• Exercise instructions
Could you write out each of the records below exactly?

(Recorded data)
╔══

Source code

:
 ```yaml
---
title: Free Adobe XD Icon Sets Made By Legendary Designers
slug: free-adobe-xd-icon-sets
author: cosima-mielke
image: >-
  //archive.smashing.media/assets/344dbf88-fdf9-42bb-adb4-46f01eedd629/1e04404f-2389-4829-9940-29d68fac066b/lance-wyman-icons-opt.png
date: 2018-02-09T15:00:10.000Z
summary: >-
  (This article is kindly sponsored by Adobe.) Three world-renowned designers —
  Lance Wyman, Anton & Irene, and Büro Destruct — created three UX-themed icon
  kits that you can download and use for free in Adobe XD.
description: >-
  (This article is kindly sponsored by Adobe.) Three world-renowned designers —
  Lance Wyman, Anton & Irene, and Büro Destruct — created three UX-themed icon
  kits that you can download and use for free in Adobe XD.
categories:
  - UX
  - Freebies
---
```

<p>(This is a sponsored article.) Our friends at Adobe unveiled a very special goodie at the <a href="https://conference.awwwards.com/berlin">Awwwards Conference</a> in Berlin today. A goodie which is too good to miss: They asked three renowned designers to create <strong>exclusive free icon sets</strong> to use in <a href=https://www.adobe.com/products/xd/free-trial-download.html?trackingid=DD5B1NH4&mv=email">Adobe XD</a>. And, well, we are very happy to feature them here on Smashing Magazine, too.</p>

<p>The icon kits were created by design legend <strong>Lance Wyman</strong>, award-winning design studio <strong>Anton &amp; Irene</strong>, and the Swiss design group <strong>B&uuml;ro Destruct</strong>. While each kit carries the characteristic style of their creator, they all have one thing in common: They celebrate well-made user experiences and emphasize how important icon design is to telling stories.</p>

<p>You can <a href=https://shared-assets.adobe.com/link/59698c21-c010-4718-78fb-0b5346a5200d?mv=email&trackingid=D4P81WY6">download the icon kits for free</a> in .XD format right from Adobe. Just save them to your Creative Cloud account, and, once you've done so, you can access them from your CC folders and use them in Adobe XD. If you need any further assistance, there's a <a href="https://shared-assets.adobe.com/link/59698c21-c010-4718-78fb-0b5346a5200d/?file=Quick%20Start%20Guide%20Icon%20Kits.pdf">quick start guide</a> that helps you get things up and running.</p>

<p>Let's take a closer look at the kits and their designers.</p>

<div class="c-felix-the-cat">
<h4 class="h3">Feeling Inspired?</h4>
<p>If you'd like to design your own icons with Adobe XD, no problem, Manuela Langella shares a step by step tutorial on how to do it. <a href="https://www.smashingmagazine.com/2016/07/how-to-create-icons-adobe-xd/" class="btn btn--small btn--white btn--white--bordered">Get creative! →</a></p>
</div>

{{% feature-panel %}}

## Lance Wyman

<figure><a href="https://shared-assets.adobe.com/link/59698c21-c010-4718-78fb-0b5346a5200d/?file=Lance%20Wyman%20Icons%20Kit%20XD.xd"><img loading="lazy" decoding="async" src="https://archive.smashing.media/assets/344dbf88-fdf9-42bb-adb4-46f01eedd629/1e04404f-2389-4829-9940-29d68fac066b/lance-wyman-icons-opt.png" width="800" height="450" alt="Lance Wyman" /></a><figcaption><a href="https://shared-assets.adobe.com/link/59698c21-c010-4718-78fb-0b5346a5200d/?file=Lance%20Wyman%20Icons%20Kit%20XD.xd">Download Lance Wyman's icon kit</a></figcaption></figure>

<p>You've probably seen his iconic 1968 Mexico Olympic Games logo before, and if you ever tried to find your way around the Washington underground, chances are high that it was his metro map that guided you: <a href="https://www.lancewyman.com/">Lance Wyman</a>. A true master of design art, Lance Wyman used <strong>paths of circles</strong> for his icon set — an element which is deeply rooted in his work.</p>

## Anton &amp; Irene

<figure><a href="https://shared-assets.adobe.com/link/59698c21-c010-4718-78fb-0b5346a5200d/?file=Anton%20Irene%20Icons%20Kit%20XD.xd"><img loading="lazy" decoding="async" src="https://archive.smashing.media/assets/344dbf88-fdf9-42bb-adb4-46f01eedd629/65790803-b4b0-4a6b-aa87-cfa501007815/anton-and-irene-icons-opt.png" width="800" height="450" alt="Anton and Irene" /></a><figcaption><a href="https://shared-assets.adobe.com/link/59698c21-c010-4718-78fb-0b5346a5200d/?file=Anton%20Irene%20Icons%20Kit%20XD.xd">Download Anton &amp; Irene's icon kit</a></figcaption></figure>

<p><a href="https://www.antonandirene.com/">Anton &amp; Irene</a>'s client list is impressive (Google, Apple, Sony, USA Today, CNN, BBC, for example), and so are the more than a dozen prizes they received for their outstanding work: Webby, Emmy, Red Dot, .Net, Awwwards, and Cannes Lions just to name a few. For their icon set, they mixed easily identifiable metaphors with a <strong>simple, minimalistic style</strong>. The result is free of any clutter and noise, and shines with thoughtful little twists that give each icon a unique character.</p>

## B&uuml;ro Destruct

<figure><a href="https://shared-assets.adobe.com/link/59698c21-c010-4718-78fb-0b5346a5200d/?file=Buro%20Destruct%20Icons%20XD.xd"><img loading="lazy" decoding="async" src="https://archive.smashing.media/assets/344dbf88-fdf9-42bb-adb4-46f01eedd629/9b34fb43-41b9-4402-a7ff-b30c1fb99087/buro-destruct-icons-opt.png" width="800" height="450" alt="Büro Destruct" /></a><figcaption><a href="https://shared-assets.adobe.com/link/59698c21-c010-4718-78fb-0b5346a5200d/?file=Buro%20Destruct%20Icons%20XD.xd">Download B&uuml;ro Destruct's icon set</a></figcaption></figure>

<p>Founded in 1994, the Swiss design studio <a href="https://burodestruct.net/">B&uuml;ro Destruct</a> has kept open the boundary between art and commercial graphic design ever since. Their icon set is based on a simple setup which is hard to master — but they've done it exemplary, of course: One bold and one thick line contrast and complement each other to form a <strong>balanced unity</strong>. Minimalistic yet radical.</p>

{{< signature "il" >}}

╚══

• Reply to the exercise
Source code

:
 ```yaml
---
title: Free Adobe XD Icon Sets Made By Legendary Designers
slug: free-adobe-xd-icon-sets
author: cosima-mielke
image: >-
  //archive.smashing.media/assets/344dbf88-fdf9-42bb-adb4-46f01eedd629/1e04404f-2389-4829-9940-29d68fac066b/lance-wyman-icons-opt.png
date: 2018-02-09T15:00:10.000Z
summary: >-
  (This article is kindly sponsored by Adobe.) Three world-renowned designers —
  Lance Wyman, Anton & Irene, and Büro Destruct — created three UX-themed icon
  kits that you can download and use for free in Adobe XD.
description: >-
  (This article is kindly sponsored by Adobe.) Three world-renowned designers —
  Lance Wyman, Anton & Irene, and Büro Destruct — created three UX-themed icon
  kits that you can download and use for free in Adobe XD.
categories:
  - UX
  - Freebies
---
```

<p>(This is a sponsored article.) Our friends at Adobe unveiled a very special goodie at the <a href="https://conference.awwwards.com/berlin">Awwwards Conference</a> in Berlin today. A goodie which is too good to miss: They asked three renowned designers to create <strong>exclusive free icon sets</strong> to use in <a href=https://www.adobe.com/products/xd/free-trial-download.html?trackingid=DD5B1NH4&mv=email">Adobe XD</a>. And, well, we are very happy to feature them here on Smashing Magazine, too.</p>

<p>The icon kits were created by design legend <strong>Lance Wyman</strong>, award-winning design studio <strong>Anton &amp; Irene</strong>, and the Swiss design group <strong>B&uuml;ro Destruct</strong>. While each kit carries the characteristic style of their creator, they all have one thing in common: They celebrate well-made user experiences and emphasize how important icon design is to telling stories.</p>

<p>You can <a href=https://shared-assets.adobe.com/link/59698c21-c010-4718-78fb-0b5346a5200d?mv=email&trackingid=D4P81WY6">download the icon kits for free</a> in .XD format right from Adobe. Just save them to your Creative Cloud account, and, once you've done so, you can access them from your CC folders and use them in Adobe XD. If you need any further assistance, there's a <a href="https://shared-assets.adobe.com/link/59698c21-c010-4718-78fb-0b5346a5200d/?file=Quick%20Start%20Guide%20Icon%20Kits.pdf">quick start guide</a> that helps you get things up and running.</p>

<p>Let's take a closer look at the kits and their designers.</p>

<div class="c-felix-the-cat">
<h4 class="h3">Feeling Inspired?</h4>
<p>If you'd like to design your own icons with Adobe XD, no problem, Manuela Langella shares a step by step tutorial on how to do it. <a href="https://www.smashingmagazine.com/2016/07/how-to-create-icons-adobe-xd/" class="btn btn--small btn--white btn--white--bordered">Get creative! →</a></p>
</div>

{{% feature-panel %}}

## Lance Wyman

<figure><a href="https://shared-assets.adobe.com/link/59698c21-c010-4718-78fb-0b5346a5200d/?file=Lance%20Wyman%20Icons%20Kit%20XD.xd"><img loading="lazy" decoding="async" src="https://archive.smashing.media/assets/344dbf88-fdf9-42bb-adb4-46f01eedd629/1e04404f-2389-4829-9940-29d68fac066b/lance-wyman-icons-opt.png" width="800" height="450" alt="Lance Wyman" /></a><figcaption><a href="https://shared-assets.adobe.com/link/59698c21-c010-4718-78fb-0b5346a5200d/?file=Lance%20Wyman%20Icons%20Kit%20XD.xd">Download Lance Wyman's icon kit</a></figcaption></figure>

<p>You've probably seen his iconic 1968 Mexico Olympic Games logo before, and if you ever tried to find your way around the Washington underground, chances are high that it was his metro map that guided you: <a href="https://www.lancewyman.com/">Lance Wyman</a>. A true master of design art, Lance Wyman used <strong>paths of circles</strong> for his icon set — an element which is deeply rooted in his work.</p>

## Anton &amp; Irene

<figure><a href="https://shared-assets.adobe.com/link/59698c21-c010-4718-78fb-0b5346a5200d/?file=Anton%20Irene%20Icons%20Kit%20XD.xd"><img loading="lazy" decoding="async" src="https://archive.smashing.media/assets/344dbf88-fdf9-42bb-adb4-46f01eedd629/65790803-b4b0-4a6b-aa87-cfa501007815/anton-and-irene-icons-opt.png" width="800" height="450" alt="Anton and Irene" /></a><figcaption><a href="https://shared-assets.adobe.com/link/59698c21-c010-4718-78fb-0b5346a5200d/?file=Anton%20Irene%20Icons%20Kit%20XD.xd">Download Anton &amp; Irene's icon kit</a></figcaption></figure>

<p><a href="https://www.antonandirene.com/">Anton &amp; Irene</a>'s client list is impressive (Google, Apple, Sony, USA Today, CNN, BBC, for example), and so are the more than a dozen prizes they received for their outstanding work: Webby, Emmy, Red Dot, .Net, Awwwards, and Cannes Lions just to name a few. For their icon set, they mixed easily identifiable metaphors with a <strong>simple, minimalistic style</strong>. The result is free of any clutter and noise, and shines with thoughtful little twists that give each icon a unique character.</p>

## B&uuml;ro Destruct

<figure><a href="https://shared-assets.adobe.com/link/59698c21-c010-4718-78fb-0b5346a5200d/?file=Buro%20Destruct%20Icons%20XD.xd"><img loading="lazy" decoding="async" src="https://archive.smashing.media/assets/344dbf88-fdf9-42bb-adb4-46f01eedd629/9b34fb43-41b9-4402-a7ff-b30c1fb99087/buro-destruct-icons-opt.png" width="800" height="450" alt="Büro Destruct" /></a><figcaption><a href="https://shared-assets.adobe.com/link/59698c21-c010-4718-78fb-0b5346a5200d/?file=Buro%20Destruct%20Icons%20XD.xd">Download B&uuml;ro Destruct's icon set</a></figcaption></figure>

<p>Founded in 1994, the Swiss design studio <a href="https://burodestruct.net/">B&uuml;ro Destruct</a> has kept open the boundary between art and commercial graphic design ever since. Their icon set is based on a simple setup which is hard to master — but they've done it exemplary, of course: One bold and one thick line contrast and complement each other to form a <strong>balanced unity</strong>. Minimalistic yet radical.</p>

{{< signature "il" >}}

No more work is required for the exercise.